** GIVEN RECORDS follows **
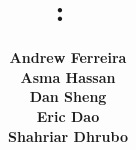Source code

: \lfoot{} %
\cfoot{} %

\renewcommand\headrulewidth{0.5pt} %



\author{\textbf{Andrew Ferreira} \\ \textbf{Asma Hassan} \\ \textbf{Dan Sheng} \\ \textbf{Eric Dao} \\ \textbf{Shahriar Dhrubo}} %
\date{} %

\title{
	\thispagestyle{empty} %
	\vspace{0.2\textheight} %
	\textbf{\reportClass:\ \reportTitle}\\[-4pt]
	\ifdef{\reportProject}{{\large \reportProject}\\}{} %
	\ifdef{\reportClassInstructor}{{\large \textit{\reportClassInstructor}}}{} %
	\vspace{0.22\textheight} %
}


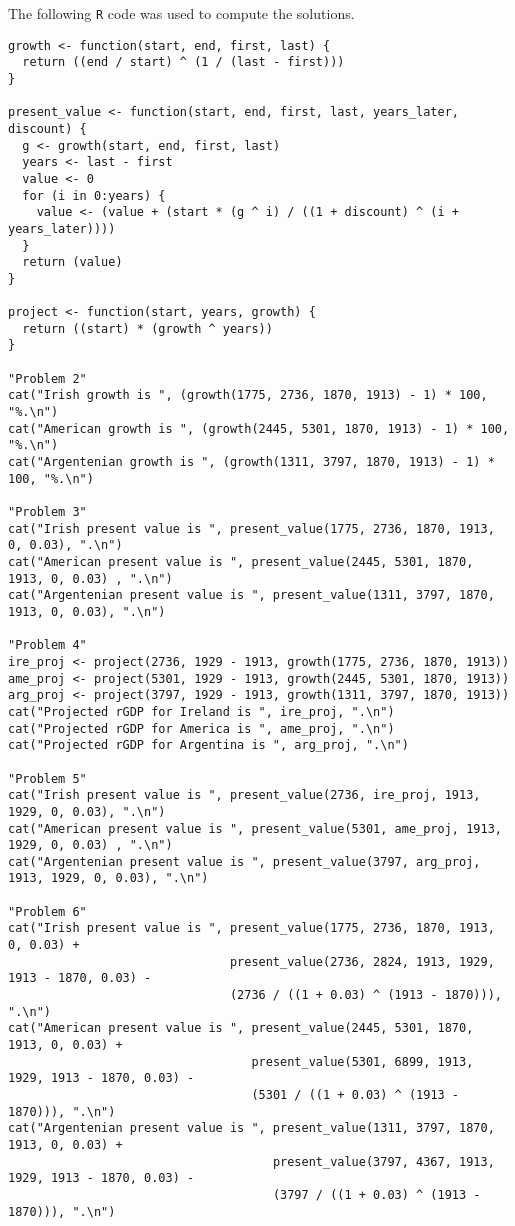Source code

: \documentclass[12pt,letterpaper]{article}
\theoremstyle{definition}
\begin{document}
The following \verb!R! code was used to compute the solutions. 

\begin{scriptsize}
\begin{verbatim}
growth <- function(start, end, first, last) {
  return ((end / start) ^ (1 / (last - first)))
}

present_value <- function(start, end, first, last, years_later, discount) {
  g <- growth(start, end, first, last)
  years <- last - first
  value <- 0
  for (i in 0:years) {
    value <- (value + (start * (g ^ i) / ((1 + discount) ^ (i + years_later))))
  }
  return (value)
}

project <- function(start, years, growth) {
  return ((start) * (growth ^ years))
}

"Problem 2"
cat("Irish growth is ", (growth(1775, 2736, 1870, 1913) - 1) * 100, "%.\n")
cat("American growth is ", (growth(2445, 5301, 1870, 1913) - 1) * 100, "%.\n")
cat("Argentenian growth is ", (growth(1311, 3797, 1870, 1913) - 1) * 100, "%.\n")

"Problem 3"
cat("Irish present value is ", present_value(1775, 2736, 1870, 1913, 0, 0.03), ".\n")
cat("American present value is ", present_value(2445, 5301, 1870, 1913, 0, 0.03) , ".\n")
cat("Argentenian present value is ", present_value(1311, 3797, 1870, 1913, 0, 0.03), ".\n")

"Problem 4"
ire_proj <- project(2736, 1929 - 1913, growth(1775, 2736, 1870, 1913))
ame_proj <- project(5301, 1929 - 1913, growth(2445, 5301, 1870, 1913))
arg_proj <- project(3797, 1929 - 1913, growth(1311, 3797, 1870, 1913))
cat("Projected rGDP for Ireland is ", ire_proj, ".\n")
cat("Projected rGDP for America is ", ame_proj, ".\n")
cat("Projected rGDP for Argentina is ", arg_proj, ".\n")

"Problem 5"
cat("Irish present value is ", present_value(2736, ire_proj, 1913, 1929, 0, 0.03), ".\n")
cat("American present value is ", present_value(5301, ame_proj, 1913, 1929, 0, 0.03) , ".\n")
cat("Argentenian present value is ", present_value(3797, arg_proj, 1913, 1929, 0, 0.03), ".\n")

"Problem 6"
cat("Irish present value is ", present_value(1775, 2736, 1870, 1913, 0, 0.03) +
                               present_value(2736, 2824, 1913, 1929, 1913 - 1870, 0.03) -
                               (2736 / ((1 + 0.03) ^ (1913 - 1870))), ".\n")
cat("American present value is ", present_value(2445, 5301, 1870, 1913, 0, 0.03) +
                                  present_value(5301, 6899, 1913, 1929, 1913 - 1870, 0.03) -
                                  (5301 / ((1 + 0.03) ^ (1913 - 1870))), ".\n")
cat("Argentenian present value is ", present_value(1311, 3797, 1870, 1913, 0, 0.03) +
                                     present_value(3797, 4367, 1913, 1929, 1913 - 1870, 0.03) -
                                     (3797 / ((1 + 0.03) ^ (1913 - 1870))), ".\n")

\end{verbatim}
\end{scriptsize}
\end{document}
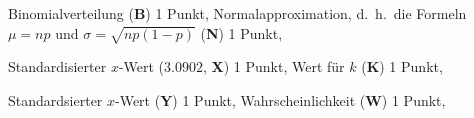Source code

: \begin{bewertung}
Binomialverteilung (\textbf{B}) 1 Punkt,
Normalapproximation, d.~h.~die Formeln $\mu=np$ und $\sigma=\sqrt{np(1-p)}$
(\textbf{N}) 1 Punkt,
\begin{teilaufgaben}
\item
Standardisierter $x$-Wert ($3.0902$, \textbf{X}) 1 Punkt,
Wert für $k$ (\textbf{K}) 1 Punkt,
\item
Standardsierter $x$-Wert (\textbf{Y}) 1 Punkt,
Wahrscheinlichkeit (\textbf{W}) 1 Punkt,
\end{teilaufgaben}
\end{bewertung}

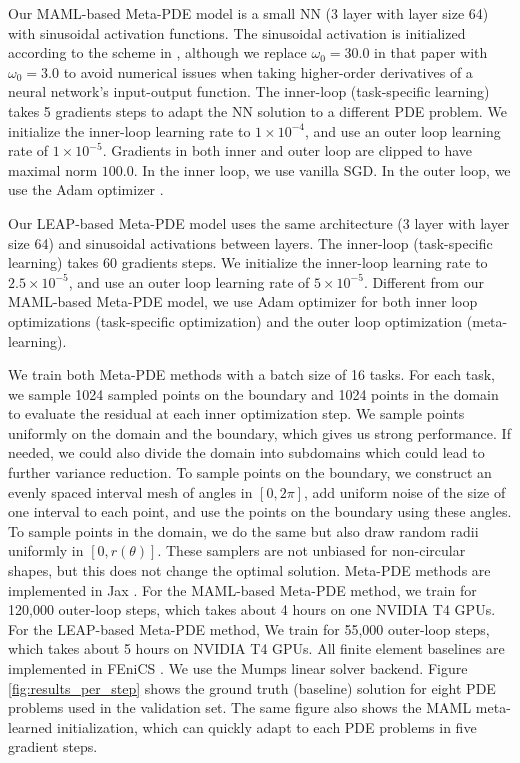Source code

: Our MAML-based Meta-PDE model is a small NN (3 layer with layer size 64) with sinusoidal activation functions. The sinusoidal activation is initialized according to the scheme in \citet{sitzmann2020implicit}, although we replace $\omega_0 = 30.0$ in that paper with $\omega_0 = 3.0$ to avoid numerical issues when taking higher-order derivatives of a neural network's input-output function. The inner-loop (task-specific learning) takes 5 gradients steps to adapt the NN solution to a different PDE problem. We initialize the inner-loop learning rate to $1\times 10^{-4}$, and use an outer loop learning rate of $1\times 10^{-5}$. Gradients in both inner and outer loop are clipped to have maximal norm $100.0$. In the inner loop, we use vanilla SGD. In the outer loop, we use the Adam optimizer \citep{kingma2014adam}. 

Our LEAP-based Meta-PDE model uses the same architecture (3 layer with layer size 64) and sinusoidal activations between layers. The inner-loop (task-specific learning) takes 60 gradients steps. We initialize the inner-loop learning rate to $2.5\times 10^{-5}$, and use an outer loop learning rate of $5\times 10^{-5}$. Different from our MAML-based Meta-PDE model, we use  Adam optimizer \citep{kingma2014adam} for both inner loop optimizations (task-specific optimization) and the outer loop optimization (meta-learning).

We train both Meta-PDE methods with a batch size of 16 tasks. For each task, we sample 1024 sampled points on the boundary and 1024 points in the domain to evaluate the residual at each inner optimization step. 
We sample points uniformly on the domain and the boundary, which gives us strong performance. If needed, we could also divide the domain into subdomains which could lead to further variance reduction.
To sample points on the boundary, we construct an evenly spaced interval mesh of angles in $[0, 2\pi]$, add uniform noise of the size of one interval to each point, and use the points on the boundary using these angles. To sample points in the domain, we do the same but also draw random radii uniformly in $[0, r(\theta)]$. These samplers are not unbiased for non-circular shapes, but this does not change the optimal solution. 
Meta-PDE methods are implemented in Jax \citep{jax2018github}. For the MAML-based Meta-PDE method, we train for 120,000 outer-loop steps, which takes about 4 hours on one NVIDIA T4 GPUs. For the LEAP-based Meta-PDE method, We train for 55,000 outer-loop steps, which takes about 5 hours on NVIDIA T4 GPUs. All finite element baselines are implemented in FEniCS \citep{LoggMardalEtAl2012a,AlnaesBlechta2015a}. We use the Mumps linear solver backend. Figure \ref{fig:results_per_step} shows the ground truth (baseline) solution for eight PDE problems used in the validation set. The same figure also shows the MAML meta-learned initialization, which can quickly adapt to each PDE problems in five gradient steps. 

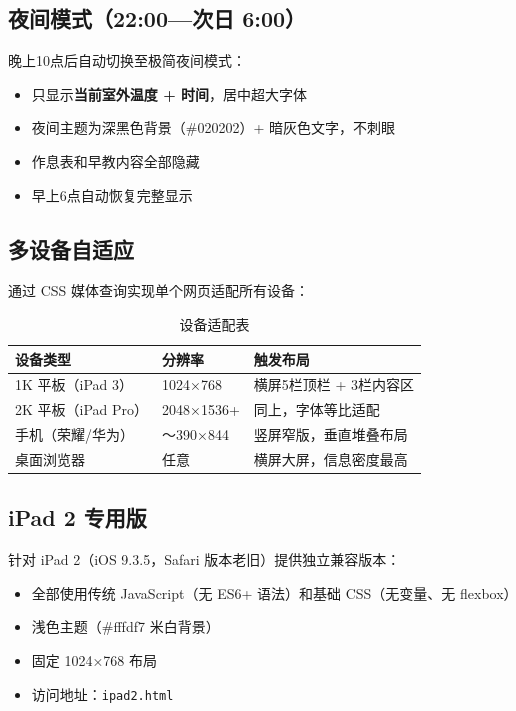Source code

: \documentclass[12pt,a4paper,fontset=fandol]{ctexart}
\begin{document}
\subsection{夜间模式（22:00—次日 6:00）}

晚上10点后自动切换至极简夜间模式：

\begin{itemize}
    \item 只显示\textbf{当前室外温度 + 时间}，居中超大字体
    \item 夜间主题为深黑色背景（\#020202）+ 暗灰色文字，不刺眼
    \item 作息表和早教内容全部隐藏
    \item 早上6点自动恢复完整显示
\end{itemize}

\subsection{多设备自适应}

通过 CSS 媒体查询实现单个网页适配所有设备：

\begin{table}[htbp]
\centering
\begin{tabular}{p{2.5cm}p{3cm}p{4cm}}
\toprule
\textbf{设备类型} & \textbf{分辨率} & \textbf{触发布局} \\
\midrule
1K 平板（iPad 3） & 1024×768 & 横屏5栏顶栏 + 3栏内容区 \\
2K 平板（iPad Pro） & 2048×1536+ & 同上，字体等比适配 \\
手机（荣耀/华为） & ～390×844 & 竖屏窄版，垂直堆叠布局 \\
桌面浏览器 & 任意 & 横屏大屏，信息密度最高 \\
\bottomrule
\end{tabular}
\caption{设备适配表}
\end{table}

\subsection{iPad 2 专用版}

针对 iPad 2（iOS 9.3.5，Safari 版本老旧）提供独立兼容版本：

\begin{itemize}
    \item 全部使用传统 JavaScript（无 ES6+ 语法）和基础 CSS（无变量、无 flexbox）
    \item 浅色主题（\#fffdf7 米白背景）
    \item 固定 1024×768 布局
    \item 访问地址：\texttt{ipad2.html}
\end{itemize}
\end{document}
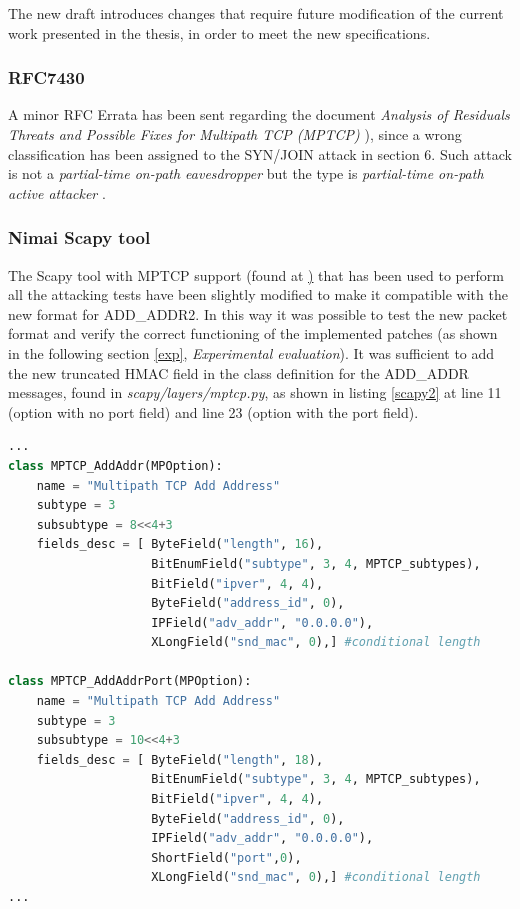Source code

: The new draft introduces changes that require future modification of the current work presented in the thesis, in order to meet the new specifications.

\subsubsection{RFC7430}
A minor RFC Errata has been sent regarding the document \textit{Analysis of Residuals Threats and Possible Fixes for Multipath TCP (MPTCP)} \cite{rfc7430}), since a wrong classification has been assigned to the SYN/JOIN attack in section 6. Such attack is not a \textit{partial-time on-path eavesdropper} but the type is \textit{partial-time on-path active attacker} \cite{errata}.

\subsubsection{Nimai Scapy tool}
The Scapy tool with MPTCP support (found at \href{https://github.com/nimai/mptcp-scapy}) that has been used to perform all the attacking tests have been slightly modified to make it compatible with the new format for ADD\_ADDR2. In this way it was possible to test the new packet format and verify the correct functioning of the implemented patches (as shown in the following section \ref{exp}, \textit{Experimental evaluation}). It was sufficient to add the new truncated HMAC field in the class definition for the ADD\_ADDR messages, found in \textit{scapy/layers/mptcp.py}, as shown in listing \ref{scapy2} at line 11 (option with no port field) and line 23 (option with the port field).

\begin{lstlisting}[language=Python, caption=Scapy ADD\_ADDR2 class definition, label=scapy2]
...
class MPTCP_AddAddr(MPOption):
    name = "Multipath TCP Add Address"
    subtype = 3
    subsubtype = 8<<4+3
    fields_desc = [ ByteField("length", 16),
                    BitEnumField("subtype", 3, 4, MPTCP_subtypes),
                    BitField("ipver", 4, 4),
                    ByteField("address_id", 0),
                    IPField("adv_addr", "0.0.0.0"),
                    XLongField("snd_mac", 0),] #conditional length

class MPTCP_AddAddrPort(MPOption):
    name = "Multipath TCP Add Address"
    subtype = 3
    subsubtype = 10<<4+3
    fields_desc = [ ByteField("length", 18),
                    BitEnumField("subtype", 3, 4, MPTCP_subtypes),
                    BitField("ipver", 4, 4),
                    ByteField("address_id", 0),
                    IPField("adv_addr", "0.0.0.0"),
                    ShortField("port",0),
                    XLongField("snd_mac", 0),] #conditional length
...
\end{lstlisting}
** End of GIVEN RECORDS **
*DIRECTIONS FOR THIS TASK:*
Return each line of the data that contains the string "growth".

*WRITTEN SOLUTION:*
growth <- function(start, end, first, last) {
  g <- growth(start, end, first, last)
project <- function(start, years, growth) {
  return ((start) * (growth ^ years))
cat("Irish growth is ", (growth(1775, 2736, 1870, 1913) - 1) * 100, "%.\n")
cat("American growth is ", (growth(2445, 5301, 1870, 1913) - 1) * 100, "%.\n")
cat("Argentenian growth is ", (growth(1311, 3797, 1870, 1913) - 1) * 100, "%.\n")
ire_proj <- project(2736, 1929 - 1913, growth(1775, 2736, 1870, 1913))
ame_proj <- project(5301, 1929 - 1913, growth(2445, 5301, 1870, 1913))
arg_proj <- project(3797, 1929 - 1913, growth(1311, 3797, 1870, 1913))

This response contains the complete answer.